While I was working on a piece of code written in Swift I struggled with making complicated logic with optionals in a nice way. I eventually figured how to do it with the switch statement, complete with unpacking. I’ll first describe the background of the solution (in ways of examples), then the solution I came up with.

If you just want the TL;DR on how to unpack optionals with switch, feel free to skip ahead.

The optionals problem

If you’re working with multiple optionals (which, if you’re interfacing with Objective C, you’ll do a lot of) and you’re only using the if let syntax to deal with it, it can get real nasty and you’ll end up with code like this (or worse):

if let x = optx {
  if let y = opty {
    if let z = optz {
      // etc...
    }
  }
}

This becomes even more problematic if your logic is more straight forward than “check if everything is set”, and could lead to a fair bit of duplication. The Swift answer to situations like these (even without optionals) is the switch statement, which is more of a supercharged matching operator than the switch of C-likes.
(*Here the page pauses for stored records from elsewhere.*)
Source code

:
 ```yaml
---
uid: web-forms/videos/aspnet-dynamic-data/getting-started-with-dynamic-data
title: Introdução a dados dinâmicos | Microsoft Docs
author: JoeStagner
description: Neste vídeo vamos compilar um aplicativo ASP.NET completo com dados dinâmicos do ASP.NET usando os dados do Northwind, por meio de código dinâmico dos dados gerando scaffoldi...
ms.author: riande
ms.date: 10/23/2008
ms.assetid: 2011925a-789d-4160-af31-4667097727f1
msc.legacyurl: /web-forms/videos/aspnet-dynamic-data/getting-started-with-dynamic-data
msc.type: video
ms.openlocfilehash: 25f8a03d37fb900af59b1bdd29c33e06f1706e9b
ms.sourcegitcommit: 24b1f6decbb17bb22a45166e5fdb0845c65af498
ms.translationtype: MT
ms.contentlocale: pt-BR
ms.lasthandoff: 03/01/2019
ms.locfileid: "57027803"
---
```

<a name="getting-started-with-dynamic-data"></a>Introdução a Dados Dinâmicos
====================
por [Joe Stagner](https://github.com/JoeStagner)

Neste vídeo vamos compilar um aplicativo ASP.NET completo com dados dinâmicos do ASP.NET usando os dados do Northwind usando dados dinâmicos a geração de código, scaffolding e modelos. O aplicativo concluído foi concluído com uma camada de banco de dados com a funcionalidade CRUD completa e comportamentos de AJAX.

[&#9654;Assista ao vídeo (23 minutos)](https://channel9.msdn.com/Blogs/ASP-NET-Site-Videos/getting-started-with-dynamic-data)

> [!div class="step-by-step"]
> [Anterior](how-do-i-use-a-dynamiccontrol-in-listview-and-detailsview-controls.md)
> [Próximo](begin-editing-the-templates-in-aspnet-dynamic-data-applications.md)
However, when optionals are involved it isn’t straight forward how exactly to take advantage of the matching in a sensible matter while not having to deal with unpacking.

To illustrate the problem and a few non-working solutions I’m going to go through an example (similar in spirit to what I was doing), and the solutions you might try. Let’s say you want to write this function:

func checkLegality(name:String?, age:Int?) -> String {
  // to come
}

Inside this function you want to check if a person is legal to enter a bar (in Norway). If they aren’t (or age is unset), return "You're not allowed!", otherwise, return "Welcome to the bar!" or "Welcome to the bar, name!" depending on whether name is set or not.

A couple “obvious”, but non-working, solutions

First, for completeness sake, this is one solution with if let:

func checkLegality(name:String?, age:Int?) -> String {
  if let age = age {
    if age >= 18 {
      var nameString = ""
      if let name = name {
        nameString = ", \(name)"
      }
      return "Welcome to the bar\(nameString)!"
    }
  }

  return "You're not allowed!"
}

It’s not that bad, but definitely not pretty. We really want to do this kind of thing with a switch (especially as the amount of parameters expand). The first try might look something like this:

func checkLegality(name:String?, age:Int?) -> String {
  switch (name, age) {
  case let (n, a) where a >= 18:
    return "Welcome to the bar, " + n + "!"
  case let (nil, a) where a >= 18:
    return "Welcome to the bar!"
  default:
    return "You're not allowed!"
  }
}

Unfortunately, this (slightly contrived to force out the bug) example gives a compile error saying that n needs to be unpacked. So, even though you’re using let, it does not give you an already unpacked value like the if let construct does. This also means that n might be nil at this point, so if you had written "Welcome to the bar, \(n)!" for the first string, it would have compiled, but given "Welcome to the bar, Optional(nil)!" when name is unset. To compound the confusion, you do NOT need to worry about unwrapping optionals in the where test. (This behaviour contradicts some articles written during the XCode 6 beta which indicate it did use to implicitly nil- check in case let statements)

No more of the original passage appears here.